Extended Presentation API Investigation

cwfitzgerald commented 2 years ago

Context

I'm working on frame pacing and we need some help from the api. The difficulty of designing this api is each WSI has different pieces of information and give it to us in different ways.

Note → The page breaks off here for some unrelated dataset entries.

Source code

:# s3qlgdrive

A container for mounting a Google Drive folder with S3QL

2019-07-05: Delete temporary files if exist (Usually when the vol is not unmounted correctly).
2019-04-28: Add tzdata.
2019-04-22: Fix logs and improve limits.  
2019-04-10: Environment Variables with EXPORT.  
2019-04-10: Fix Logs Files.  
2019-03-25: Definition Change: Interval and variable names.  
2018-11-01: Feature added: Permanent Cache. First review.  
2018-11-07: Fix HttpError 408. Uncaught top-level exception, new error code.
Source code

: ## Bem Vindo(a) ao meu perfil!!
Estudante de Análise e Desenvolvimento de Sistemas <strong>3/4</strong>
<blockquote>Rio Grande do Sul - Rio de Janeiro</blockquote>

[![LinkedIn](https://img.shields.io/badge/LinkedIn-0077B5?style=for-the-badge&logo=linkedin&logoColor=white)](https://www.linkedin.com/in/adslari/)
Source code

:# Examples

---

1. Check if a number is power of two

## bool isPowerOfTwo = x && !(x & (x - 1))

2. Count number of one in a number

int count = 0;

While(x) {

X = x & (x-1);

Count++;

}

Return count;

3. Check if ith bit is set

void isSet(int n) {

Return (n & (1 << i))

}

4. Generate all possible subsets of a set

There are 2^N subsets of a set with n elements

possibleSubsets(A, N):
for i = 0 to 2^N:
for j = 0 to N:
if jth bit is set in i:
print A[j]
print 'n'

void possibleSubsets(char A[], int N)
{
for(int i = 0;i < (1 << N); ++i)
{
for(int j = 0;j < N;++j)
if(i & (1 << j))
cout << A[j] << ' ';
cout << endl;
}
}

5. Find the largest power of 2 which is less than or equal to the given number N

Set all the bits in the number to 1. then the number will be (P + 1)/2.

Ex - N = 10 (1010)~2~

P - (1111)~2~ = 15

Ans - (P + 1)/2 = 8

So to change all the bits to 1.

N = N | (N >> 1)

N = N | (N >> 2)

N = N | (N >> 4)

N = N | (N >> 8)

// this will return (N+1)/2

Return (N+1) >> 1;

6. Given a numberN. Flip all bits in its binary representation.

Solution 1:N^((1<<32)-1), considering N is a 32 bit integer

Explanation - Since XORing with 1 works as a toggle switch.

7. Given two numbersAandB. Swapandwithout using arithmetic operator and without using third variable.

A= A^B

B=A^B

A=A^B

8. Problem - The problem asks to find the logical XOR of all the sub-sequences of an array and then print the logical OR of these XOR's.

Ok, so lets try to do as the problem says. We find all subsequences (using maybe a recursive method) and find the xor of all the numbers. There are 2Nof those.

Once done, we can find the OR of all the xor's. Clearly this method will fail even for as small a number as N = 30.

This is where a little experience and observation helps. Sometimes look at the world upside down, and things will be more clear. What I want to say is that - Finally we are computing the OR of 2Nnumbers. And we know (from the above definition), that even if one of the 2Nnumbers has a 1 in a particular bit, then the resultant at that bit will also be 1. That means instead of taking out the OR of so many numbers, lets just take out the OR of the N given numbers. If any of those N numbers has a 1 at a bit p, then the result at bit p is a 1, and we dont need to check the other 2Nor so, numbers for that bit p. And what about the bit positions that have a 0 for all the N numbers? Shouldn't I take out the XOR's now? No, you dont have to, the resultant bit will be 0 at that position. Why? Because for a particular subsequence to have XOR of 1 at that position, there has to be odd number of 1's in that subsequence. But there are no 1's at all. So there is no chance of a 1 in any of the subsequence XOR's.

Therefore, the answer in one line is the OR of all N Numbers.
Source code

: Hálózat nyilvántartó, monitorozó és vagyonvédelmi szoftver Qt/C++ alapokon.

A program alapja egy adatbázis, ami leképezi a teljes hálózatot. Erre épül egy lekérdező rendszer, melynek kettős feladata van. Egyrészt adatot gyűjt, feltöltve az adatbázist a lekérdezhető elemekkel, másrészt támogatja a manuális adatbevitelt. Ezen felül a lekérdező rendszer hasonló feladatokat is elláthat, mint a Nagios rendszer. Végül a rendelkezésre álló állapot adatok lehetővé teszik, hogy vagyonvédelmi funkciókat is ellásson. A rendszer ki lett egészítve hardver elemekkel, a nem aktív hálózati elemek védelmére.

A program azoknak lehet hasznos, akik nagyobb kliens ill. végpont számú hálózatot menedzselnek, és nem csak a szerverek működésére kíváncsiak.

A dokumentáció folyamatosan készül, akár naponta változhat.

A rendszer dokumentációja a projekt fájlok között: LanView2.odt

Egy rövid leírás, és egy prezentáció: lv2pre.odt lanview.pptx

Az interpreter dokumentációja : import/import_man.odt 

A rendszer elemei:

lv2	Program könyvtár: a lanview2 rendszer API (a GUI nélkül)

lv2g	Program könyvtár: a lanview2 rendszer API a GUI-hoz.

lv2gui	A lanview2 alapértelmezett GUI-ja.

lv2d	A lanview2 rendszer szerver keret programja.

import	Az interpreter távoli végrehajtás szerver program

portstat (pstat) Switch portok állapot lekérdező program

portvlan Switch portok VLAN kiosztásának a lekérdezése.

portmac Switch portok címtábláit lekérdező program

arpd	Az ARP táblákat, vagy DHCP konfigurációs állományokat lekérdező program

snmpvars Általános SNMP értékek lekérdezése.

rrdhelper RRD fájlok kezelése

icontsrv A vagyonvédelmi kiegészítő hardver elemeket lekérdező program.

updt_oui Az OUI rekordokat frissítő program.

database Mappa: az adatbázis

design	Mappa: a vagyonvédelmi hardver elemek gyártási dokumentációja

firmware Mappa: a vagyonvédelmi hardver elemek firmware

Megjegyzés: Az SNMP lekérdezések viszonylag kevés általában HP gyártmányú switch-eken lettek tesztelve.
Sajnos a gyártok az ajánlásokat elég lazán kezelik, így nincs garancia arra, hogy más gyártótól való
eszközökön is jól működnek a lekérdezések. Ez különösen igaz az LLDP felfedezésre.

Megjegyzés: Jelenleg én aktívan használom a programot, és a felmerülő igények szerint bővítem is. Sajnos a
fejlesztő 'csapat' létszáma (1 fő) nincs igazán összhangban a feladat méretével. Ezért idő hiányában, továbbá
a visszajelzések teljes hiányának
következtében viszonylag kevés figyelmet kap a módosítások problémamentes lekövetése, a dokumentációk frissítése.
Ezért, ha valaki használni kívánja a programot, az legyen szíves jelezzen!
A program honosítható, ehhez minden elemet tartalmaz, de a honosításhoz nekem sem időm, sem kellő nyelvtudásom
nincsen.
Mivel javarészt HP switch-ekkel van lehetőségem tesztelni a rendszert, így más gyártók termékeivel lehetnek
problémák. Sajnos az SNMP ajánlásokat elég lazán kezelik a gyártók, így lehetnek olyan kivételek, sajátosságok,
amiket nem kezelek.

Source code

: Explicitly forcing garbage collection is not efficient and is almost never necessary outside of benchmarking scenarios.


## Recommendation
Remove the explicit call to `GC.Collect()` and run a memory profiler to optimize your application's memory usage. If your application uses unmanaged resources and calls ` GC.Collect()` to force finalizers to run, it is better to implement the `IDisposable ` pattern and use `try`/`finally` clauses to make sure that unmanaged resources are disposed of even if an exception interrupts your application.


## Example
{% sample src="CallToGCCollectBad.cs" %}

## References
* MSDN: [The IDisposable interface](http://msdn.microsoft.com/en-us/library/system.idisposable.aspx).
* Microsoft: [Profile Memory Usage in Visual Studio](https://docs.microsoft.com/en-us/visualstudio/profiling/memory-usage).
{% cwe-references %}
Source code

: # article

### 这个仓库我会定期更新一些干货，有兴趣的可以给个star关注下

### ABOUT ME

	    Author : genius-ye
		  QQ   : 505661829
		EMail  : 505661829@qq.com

Supersedes #682 Supersedes #2650

Investigation

We have the following major WSIs to think about:

IDXGISwapchain (Windows 7+ - D3D)
IPresentationManager (Windows 11+ - D3D)
CAMetalLayer (Mac - Metal)
VK_GOOGLE_display_timing (Vulkan - Android)
VK_KHR_present_wait (Vulkan - Nvidia)
VK_KHR_incremental_present (Mainly Mesa/Android)
VK_KHR_swapchain (All Vulkan)

And we have the following primatives:

Get Present Start/End Time
Wait for Present Finish
Present with Damage
Schedule Present Time
Primary Monitor Frequency

	Present Time	Wait for Present	Present with Damage	Scheduled Present	Monitor Frequency
IDXGISwapchain	🆗 (1a)	🆗 (2)	✅ (3)	🆗 (4)	❌
IPresentationManager	✅ (1b)	✅	❌	✅	❌
CAMetalLayer	✅ (1c)	✅	❌	✅	✅ (5)
VK_GOOGLE_display_timing	✅	❌	❌	✅	✅
VK_KHR_present_wait	❌	✅	❌	❌	❌
VK_KHR_incremental_present	❌	❌	✅	❌	❌
VK_KHR_swapchain	❌	❌	❌	❌	❌

Notes: 1a. Presentation times need to be queried actively, it doesn't get told to us. 1b. Presentation times are given through an event queue. 1c. Presentation times are given through callbacks.

Can only wait for 1-3 frames ago, not a particular frame.
Windows 8+/Windows 7 Platform Update
You can schedule presentation for N vblanks from now.
Via NSScreen - need to figure out how to get NSScreen from metal layer.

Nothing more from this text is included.